Data

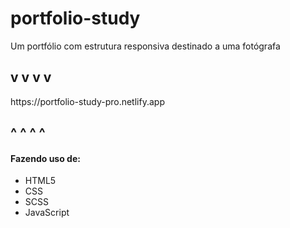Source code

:# portfolio-study
<p>Um portfólio com estrutura responsiva destinado a uma fotógrafa</p>
<h2>  v v v v</h2>
https://portfolio-study-pro.netlify.app
<h2>  ^ ^ ^ ^</h2>

<h4>Fazendo uso de:</h4>
<ul>
  <li> HTML5</li>
  <li> CSS</li>
  <li> SCSS</li>
  <li> JavaScript</li>
</ul>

Exercise
Each line of the data that contains "portfolio" belongs in the answer.

Task result
:# portfolio-study
https://portfolio-study-pro.netlify.app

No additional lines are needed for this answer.